Active Surveillance in Older Women With ER+ Breast Cancer (ACTIVE)

November 21, 2025 updated by: Priscilla McAuliffe, University of Pittsburgh

Protocol-Directed Active Surveillance for Older Women With Small, Screen-Detected, ER+/HER2- Breast Cancer

ACTIVE is a prospective, single-arm, phase I/IIa study examining an active surveillance strategy for small, screen-detected, luminal breast cancer. Patients aged 70 or older with clinical stage I ER+/HER2- breast cancer are eligible. The goal of this clinical trial is to learn if an active surveillance strategy (serial imaging rather than therapeutic intervention) is a safe approach to monitor small breast cancers. The main question to answer is the proportion of participants who experience tumor progression by 12 months.

Study Overview

Status

Recruiting

Conditions

Intervention / Treatment

Detailed Description

Breast cancer, like most cancers arising in adults, is a disease of aging. Age is one of the most important risk factors, with nearly one third of all breast cancer cases diagnosed in patients older than 70 years and a peak incidence occurring in the 60s to 70s. The vast majority of these cancers are estrogen receptor positive (ER+), and the proportion of ER+ tumors relative to other subtypes increases with age. Consistent with the favorable receptor status (high degree of ER expression with negative HER2 receptor), these tumors grow slowly and are often less aggressive than tumors in younger patients, reflecting that tumorigenesis in these patients may largely be due to chronic exposures to tumor-promoting stimuli.

A sizable proportion of older women - defined as those aged 70 years or older - continue screening mammography. Continuation of routine mammography in older patients can lead to overdiagnosis, which is the detection of cancers that would never have caused symptoms or affected lifespan. As breast cancer incidence rises with age but competing risks of death (like heart disease or other illnesses) also increase, many slow-growing tumors identified through screening may not require treatment. However, once diagnosed, these cancers often lead to unnecessary interventions such as surgery, radiation, or endocrine therapy, which carry physical and emotional burdens. Overdiagnosis can also create anxiety, reduce quality of life, and strain healthcare resources, especially when the benefits of early detection decline with age. Overdiagnosis typically encompasses multiple clinical scenarios: first, some tumors are biologically indolent, due to their genomics, tumor microenvironment, and systemic macroenvironment, and not preordained to grow, spread, or kill; second, some small tumors may have the biological potential to grow and spread but will not do so in the patient's lifetime.
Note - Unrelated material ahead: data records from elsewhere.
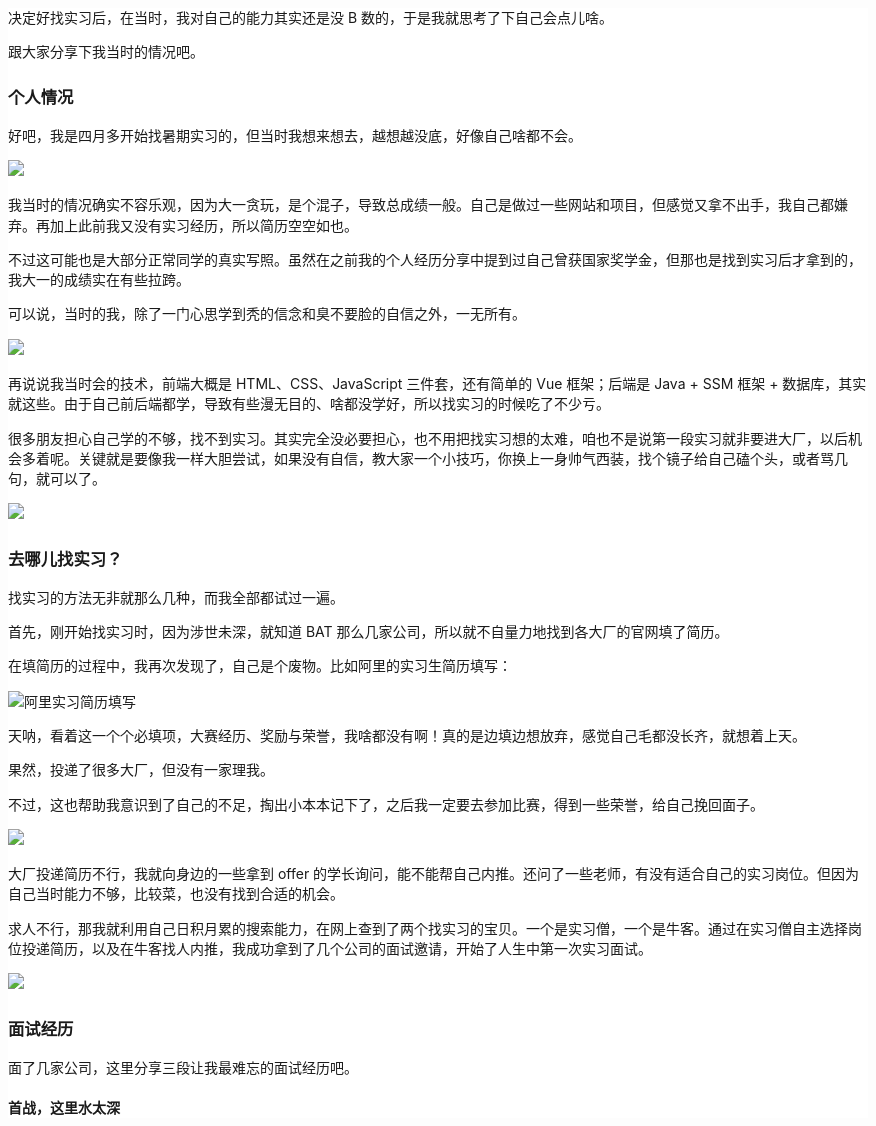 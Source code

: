 决定好找实习后，在当时，我对自己的能力其实还是没 B 数的，于是我就思考了下自己会点儿啥。

跟大家分享下我当时的情况吧。

### 个人情况

好吧，我是四月多开始找暑期实习的，但当时我想来想去，越想越没底，好像自己啥都不会。

![](https://pic.yupi.icu/5563/202311021946845.png)

我当时的情况确实不容乐观，因为大一贪玩，是个混子，导致总成绩一般。自己是做过一些网站和项目，但感觉又拿不出手，我自己都嫌弃。再加上此前我又没有实习经历，所以简历空空如也。

不过这可能也是大部分正常同学的真实写照。虽然在之前我的个人经历分享中提到过自己曾获国家奖学金，但那也是找到实习后才拿到的，我大一的成绩实在有些拉跨。

可以说，当时的我，除了一门心思学到秃的信念和臭不要脸的自信之外，一无所有。

![](https://pic.yupi.icu/5563/202311021946822.png)

再说说我当时会的技术，前端大概是 HTML、CSS、JavaScript 三件套，还有简单的 Vue 框架；后端是 Java + SSM 框架 + 数据库，其实就这些。由于自己前后端都学，导致有些漫无目的、啥都没学好，所以找实习的时候吃了不少亏。

很多朋友担心自己学的不够，找不到实习。其实完全没必要担心，也不用把找实习想的太难，咱也不是说第一段实习就非要进大厂，以后机会多着呢。关键就是要像我一样大胆尝试，如果没有自信，教大家一个小技巧，你换上一身帅气西装，找个镜子给自己磕个头，或者骂几句，就可以了。

![](https://pic.yupi.icu/5563/202311021946825.png)

### 去哪儿找实习？

找实习的方法无非就那么几种，而我全部都试过一遍。

首先，刚开始找实习时，因为涉世未深，就知道 BAT 那么几家公司，所以就不自量力地找到各大厂的官网填了简历。

在填简历的过程中，我再次发现了，自己是个废物。比如阿里的实习生简历填写：

![](https://pic.yupi.icu/5563/202311021946812.png)阿里实习简历填写

天呐，看着这一个个必填项，大赛经历、奖励与荣誉，我啥都没有啊！真的是边填边想放弃，感觉自己毛都没长齐，就想着上天。

果然，投递了很多大厂，但没有一家理我。

不过，这也帮助我意识到了自己的不足，掏出小本本记下了，之后我一定要去参加比赛，得到一些荣誉，给自己挽回面子。

![](https://pic.yupi.icu/5563/202311021946363.png)

大厂投递简历不行，我就向身边的一些拿到 offer 的学长询问，能不能帮自己内推。还问了一些老师，有没有适合自己的实习岗位。但因为自己当时能力不够，比较菜，也没有找到合适的机会。

求人不行，那我就利用自己日积月累的搜索能力，在网上查到了两个找实习的宝贝。一个是实习僧，一个是牛客。通过在实习僧自主选择岗位投递简历，以及在牛客找人内推，我成功拿到了几个公司的面试邀请，开始了人生中第一次实习面试。

![](https://pic.yupi.icu/5563/202311021946358.png)

### 面试经历

面了几家公司，这里分享三段让我最难忘的面试经历吧。

#### 首战，这里水太深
The overall hypothesis of the ACTIVE trial is that management of small, screen-detected, ER+/HER2- tumors using an active surveillance is safe and feasible.

Study Type

Observational

Enrollment (Estimated)

50

Contacts and Locations

This section provides the contact details for those conducting the study, and information on where this study is being conducted.

Study Contact

Study Locations

  • United States
    • Pennsylvania
      • Pittsburgh, Pennsylvania, United States, 15213
        • Recruiting
        • University of Pittsburgh Medical Center
        • Contact:

Participation Criteria

Researchers look for people who fit a certain description, called eligibility criteria. Some examples of these criteria are a person's general health condition or prior treatments.

Eligibility Criteria

Ages Eligible for Study

  • Older Adult

Accepts Healthy Volunteers

No

Sampling Method

Probability Sample

Study Population

Patients aged 70 or older with clinical stage I ER+/HER2- breast cancer

Description

Inclusion Criteria:

  • Women aged 70 years or older with a diagnosis of invasive breast cancer who have not undergone surgical resection of the primary invasive tumor and/or axillary lymph nodes, have not undertaken any systemic therapy, and have not received radiation therapy as a treatment for this diagnosis. Patients with invasive cancer that is identified after excisional biopsy for atypia are included.
  • Tumors must have been identified through mammographic screening.

  • Tumor is less than or equal to 2cm (T1a through T1c) in maximum dimension based on diagnostic ultrasound, or if not visible on ultrasound, then on mammogram. Must have clinically and radiographically node negative disease. Inclusion criteria for different tumor sizes is as follows:

    • cT1a or cT1b (≤ 1cm): Nottingham Grade I or II allowed entry.
    • cT1c (>1-2cm): only Nottingham Grade I allowed entry.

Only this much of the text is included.